Monaco GP F1 Strategy Report Podcast – featuring Rob James from the Box of Neutrals podcast.

Monaco is the most prestigious, glamorous and unique event on the Formula 1 calendar and the challenging street track produced another thrilling grand prix on Sunday. The race featured so many different elements and incidents, but Lewis Hamilton emerged from it all to claim his first win of 2016.

Strategy once again played a crucial part in the race. Conditions were ideal for producing a stunning spectacle, starting in very wet conditions but gradually drying out as things progressed. Here are all of the main strategy stories from the 2016 Monaco Grand Prix:

Red Bull takes a risk

Many were expecting rain at some point on Sunday but Red Bull Racing still opted to take a risk in qualifying and attempt to get Daniel Ricciardo through to Q3 on the super-soft tyre, meaning he would start on that compound if things remained dry.

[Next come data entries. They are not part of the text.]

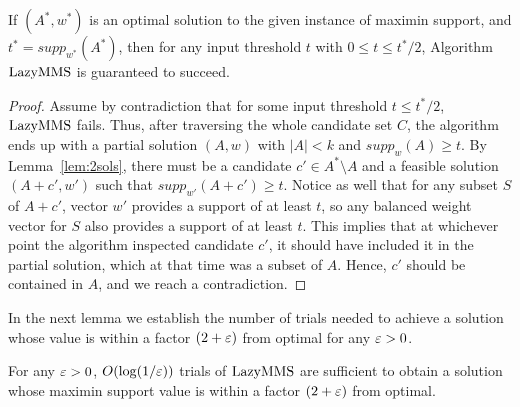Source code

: \begin{lemma}\label{lem:success}
If $(A^*, w^*)$ is an optimal solution to the given instance of maximin support, and $t^*=supp_{w^*}(A^*)$, then for any input threshold $t$ with $0\leq t\leq t^*/2$, Algorithm $\operatorname{LazyMMS}$ is guaranteed to succeed.
\end{lemma}

\begin{proof}
Assume by contradiction that for some input threshold $t\leq t^*/2$, $\operatorname{LazyMMS}$ fails. Thus, after traversing the whole candidate set $C$, the algorithm ends up with a partial solution $(A,w)$ with $|A|<k$ and $supp_w(A)\geq t$. By Lemma~\ref{lem:2sols}, there must be a candidate $c'\in A^*\setminus A$ and a feasible solution $(A+c', w')$ such that $supp_{w'}(A+c')\geq t$. Notice as well that for any subset $S$ of $A+c'$, vector $w'$ provides a support of at least $t$, so any balanced weight vector for $S$ also provides a support of at least $t$. This implies that at whichever point the algorithm inspected candidate $c'$, it should have included it in the partial solution, which at that time was a subset of $A$. Hence, $c'$ should be contained in $A$, and we reach a contradiction.
\end{proof}

In the next lemma we establish the number of trials needed to achieve a solution whose value is within a factor $(2+\varepsilon)$ from optimal for any $\varepsilon>0$. 

\begin{lemma}\label{lem:lazybinary}
For any $\varepsilon>0$, $O(\log(1/\varepsilon))$ trials of $\operatorname{LazyMMS}$ are sufficient to obtain a solution whose maximin support value is within a factor $(2+\varepsilon)$ from optimal.
\end{lemma}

Red Bull left it late fitting the red-marked tyre to his car in Q2, meaning no one was able to copy that strategy, but it proved to work and Ricciardo easily progressed through to the top 10 shoot-out. Obviously the rain arrived in time for the race start, making the decision redundant, but what could have happened if things were dry?

It is hard to really predict how the race could have panned out. A two-stop race was theoretically fastest but traffic problems would have cost drivers time, so a one-stop was always going to be the preferred option.

The super-soft tyre showed good performance and durability during practice, as the middle compound of the three taken to Monaco by Pirelli. Running a longer first stint if things had remained dry, having started from pole position, would have helped Ricciardo stay out of traffic and given him an advantage when the ultra-softs started to go off.

With Monaco being so difficult to overtake on as well, it could have helped him stay out front for longer. But then, if he had lost a few positions early on while others were on ultra-softs and then gone to the new purple-marked compound for his final stint, he could have struggled to get past the cars on the slower tyres.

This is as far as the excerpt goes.